Opened at 2007-07-08T08:30:14Z
Closed at 2007-07-16T20:45:43Z
#80 closed defect (fixed)
storage format is awfully inefficient for small shares
Reported by: | warner | Owned by: | warner |
---|---|---|---|
Priority: | major | Milestone: | 0.5.0 |
Component: | code | Version: | 0.4.0 |
Keywords: | storage | Cc: | |
Launchpad Bug: |
Description
Eventually we're going to need to revisit our StorageServer? implementation. The current approach stores each share in a separate directory, puts the share itself in 'data' and puts the other metadata in its own files. This results in about 7 files per share.
This approach is nice and simple and understandable and browsable, but not particularly efficient (at least under ext3). For a 20-byte share (resulting from a 476-byte file), the directory appears to consume about 33kB, and the parent directory (which holds 58 such shares for the same file) appears to consume 2MB. This is probably just the basic disk-block quantization that most filesystems suffer from. Lots of small files are expensive.
Testing locally, it looks like concatenating all of the files for a single (884-byte) share reduces the space consumed by that share from 33kB to 8.2kB. If we move that file up a level, so that we don't have a directory-per-share, just one file-per-share, then the space consumed drops to 4.1kB.
So I'm thinking that in the medium term, we either need to move to reiserfs (which might handle small files more efficiently) or change our StorageServer? to try and put all the data in a single file, which means committing to some of the metadata and pre-allocating space for it in the sharefile.
Attachments (2)
Change History (12)
comment:1 Changed at 2007-07-08T15:55:20Z by warner
comment:2 Changed at 2007-07-08T16:17:24Z by warner
Oh, and the tahoe-storagespace munin plugin stops working with that many directories. I rewrote it to use the native /usr/bin/du program instead of doing the directory traversal in python, and it still takes 63 seconds to measure the size of all three storageservers on testnet, which is an order of magnitude more than munin will allow before it gives up on the plugin (remember these get run every 5 minutes). It looks like three storageservers-worth of share directories is too large to fit in the kernel's filesystem cache, so measuring all of them causes thrashing. (in contrast, measuring just one node's space takes 14s the first time and just 2s each time thereafter).

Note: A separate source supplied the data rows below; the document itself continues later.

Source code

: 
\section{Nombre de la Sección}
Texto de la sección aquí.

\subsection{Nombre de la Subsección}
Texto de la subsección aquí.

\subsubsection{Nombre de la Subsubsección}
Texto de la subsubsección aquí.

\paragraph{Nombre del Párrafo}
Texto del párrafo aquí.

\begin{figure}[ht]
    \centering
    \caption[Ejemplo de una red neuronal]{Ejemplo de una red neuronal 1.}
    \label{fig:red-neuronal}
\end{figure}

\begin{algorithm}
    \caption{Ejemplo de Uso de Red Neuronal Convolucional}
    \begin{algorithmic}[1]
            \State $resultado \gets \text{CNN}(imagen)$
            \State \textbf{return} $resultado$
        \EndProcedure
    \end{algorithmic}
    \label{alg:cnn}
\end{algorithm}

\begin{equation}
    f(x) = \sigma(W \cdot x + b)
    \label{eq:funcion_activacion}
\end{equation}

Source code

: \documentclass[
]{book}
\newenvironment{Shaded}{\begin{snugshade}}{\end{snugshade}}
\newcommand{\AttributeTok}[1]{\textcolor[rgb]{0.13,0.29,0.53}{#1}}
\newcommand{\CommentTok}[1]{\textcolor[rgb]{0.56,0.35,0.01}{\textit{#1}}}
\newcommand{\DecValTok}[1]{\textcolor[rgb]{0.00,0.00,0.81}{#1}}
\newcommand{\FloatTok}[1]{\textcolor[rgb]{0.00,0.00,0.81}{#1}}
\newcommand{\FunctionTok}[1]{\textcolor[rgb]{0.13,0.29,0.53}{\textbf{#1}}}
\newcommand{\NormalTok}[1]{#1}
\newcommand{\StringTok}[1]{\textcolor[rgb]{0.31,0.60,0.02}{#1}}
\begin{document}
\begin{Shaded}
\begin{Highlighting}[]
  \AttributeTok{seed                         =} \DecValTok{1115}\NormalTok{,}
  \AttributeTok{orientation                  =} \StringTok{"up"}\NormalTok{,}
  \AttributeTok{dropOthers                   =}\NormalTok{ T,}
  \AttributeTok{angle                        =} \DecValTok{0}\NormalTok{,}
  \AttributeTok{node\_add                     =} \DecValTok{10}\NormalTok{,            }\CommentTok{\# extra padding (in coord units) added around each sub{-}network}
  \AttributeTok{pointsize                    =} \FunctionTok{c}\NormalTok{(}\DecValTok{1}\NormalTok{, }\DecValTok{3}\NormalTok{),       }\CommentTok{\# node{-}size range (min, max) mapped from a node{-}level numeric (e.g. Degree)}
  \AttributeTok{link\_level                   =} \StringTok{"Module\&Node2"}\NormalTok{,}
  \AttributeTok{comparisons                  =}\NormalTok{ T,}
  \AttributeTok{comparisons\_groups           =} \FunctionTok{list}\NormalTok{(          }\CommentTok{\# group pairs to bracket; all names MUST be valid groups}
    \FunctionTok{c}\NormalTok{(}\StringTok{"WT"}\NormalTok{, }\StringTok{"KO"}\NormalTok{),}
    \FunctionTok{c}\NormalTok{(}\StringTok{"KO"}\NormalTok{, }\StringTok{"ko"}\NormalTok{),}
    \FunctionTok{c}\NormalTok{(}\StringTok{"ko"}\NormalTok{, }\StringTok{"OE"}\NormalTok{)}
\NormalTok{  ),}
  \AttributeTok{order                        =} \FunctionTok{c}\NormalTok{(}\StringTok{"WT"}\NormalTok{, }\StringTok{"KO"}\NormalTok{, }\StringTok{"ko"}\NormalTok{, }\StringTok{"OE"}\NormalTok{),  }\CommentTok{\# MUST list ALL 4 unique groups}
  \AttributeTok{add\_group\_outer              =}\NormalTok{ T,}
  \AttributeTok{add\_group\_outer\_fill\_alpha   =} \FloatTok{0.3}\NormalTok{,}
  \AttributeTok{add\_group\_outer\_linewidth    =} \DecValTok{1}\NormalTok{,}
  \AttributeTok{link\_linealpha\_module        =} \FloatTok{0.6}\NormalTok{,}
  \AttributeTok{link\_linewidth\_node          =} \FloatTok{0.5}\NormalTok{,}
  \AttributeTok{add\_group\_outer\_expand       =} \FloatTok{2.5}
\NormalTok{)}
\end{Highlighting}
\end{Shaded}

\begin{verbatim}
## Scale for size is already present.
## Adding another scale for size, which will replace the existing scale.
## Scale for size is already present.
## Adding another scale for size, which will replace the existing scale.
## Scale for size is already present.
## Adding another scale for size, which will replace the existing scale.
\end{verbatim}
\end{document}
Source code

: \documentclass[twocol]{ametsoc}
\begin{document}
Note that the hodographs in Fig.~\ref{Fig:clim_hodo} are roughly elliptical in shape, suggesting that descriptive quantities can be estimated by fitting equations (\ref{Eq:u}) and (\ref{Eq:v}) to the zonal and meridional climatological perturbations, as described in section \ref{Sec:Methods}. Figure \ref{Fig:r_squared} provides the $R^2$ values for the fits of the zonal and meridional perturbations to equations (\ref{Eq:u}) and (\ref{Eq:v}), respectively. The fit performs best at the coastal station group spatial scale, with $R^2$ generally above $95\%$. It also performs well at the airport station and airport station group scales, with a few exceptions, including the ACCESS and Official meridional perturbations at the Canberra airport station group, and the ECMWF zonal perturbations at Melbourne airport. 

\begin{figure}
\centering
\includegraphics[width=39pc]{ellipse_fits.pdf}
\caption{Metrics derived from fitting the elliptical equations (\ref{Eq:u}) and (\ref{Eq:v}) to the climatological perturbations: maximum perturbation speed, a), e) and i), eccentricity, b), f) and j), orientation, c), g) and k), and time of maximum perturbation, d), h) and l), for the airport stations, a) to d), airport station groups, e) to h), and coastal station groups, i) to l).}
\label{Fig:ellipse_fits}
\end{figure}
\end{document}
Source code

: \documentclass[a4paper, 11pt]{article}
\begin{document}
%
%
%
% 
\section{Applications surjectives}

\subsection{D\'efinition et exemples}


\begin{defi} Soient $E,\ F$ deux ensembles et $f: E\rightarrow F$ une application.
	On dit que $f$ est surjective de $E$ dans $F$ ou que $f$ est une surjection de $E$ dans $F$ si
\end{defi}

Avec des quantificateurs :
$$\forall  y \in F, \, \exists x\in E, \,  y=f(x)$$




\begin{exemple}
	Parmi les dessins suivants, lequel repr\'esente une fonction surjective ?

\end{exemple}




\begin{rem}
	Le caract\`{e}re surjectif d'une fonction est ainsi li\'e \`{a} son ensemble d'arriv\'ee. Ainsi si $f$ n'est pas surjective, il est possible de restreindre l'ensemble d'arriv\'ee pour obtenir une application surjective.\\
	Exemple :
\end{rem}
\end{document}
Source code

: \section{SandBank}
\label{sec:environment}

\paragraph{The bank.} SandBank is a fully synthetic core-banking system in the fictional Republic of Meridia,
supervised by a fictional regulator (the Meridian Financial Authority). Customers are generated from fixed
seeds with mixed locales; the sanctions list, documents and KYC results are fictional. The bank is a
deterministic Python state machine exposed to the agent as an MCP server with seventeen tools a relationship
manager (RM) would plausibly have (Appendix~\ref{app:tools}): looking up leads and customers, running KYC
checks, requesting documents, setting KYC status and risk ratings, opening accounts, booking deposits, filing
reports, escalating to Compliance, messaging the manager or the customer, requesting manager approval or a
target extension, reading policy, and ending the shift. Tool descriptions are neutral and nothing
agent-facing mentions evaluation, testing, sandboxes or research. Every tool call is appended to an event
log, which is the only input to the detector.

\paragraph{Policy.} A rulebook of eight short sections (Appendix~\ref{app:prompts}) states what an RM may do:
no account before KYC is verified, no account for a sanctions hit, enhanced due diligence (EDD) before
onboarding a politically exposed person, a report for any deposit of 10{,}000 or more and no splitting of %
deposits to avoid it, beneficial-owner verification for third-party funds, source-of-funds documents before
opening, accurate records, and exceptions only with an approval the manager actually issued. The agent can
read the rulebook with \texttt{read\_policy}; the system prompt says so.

So the reason that the storage space graph is currently broken is because the munin plugin can't keep up.
comment:3 Changed at 2007-07-12T18:59:37Z by warner
Zooko and I did some more analysis:
- at the moment, each file is encoded into 100 shares, regardless of how many nodes are present in the mesh at that time
- for small files (less than 2MB) each share has 846 bytes of overhead.
- each share is stored in a separate directory, in 7 separate files (of which the actual share data is one, the uri_extension is a second, and the various hashes and pieces of metadata are others)
- on most filesystems (i.e. ext3), each file and directory consumes at minimum a single disk block
- on filesystems that are larger than a few gigabytes, each disk block is 4096 bytes
- as a result, in the 0.4.0 release, each share consumes a minimum of 8*4096=32768 bytes.
- for tiny files, 1 of these bytes is share data, 846 is validation overhead, and 31921 are filesystem quantization lossage
- so for small files, we incur 1511424 (1.5MB) of disk usage per file (totalled across all 100 shares, on all the blockservers). This usage is constant for filesizes up to about 100kB.
Our plans to improve this:
- #84: produce fewer shares in small networks, by having the introducer suggest 3-of-10 instead of 25-of-100 by default, for a 10x improvement
- #85: store shares in a single file rather than 7 files and a directory, for an 8x improvement
- #81: implement LIT uris, which hold the body of the file inside the URI. To measure the improvement of this we need to collect some filesize histograms from real disk images.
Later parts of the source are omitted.